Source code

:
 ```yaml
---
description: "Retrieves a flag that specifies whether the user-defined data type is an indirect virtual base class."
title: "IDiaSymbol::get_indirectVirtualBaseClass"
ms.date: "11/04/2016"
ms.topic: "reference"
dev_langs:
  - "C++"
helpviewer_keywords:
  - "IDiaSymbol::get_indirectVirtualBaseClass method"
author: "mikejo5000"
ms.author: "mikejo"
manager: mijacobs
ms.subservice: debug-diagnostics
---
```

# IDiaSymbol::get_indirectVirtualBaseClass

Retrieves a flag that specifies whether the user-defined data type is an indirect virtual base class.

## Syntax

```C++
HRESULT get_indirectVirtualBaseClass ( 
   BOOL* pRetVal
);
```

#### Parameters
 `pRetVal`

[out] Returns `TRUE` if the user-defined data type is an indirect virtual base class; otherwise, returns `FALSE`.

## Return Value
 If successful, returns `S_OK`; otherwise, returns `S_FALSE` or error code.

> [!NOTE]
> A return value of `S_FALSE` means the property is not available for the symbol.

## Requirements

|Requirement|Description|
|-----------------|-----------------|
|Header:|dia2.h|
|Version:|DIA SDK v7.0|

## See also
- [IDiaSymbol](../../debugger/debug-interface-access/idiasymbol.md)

========================================

■ WHAT YOU WILL DO ■
Having read the entries above, restate them all word for word.

■ SOLUTION TO THE PROBLEM ■
Source code

:
 ```yaml
---
description: "Retrieves a flag that specifies whether the user-defined data type is an indirect virtual base class."
title: "IDiaSymbol::get_indirectVirtualBaseClass"
ms.date: "11/04/2016"
ms.topic: "reference"
dev_langs:
  - "C++"
helpviewer_keywords:
  - "IDiaSymbol::get_indirectVirtualBaseClass method"
author: "mikejo5000"
ms.author: "mikejo"
manager: mijacobs
ms.subservice: debug-diagnostics
---
```

# IDiaSymbol::get_indirectVirtualBaseClass

Retrieves a flag that specifies whether the user-defined data type is an indirect virtual base class.

## Syntax

```C++
HRESULT get_indirectVirtualBaseClass ( 
   BOOL* pRetVal
);
```

#### Parameters
 `pRetVal`

[out] Returns `TRUE` if the user-defined data type is an indirect virtual base class; otherwise, returns `FALSE`.

## Return Value
 If successful, returns `S_OK`; otherwise, returns `S_FALSE` or error code.

> [!NOTE]
> A return value of `S_FALSE` means the property is not available for the symbol.

## Requirements

|Requirement|Description|
|-----------------|-----------------|
|Header:|dia2.h|
|Version:|DIA SDK v7.0|

## See also
- [IDiaSymbol](../../debugger/debug-interface-access/idiasymbol.md)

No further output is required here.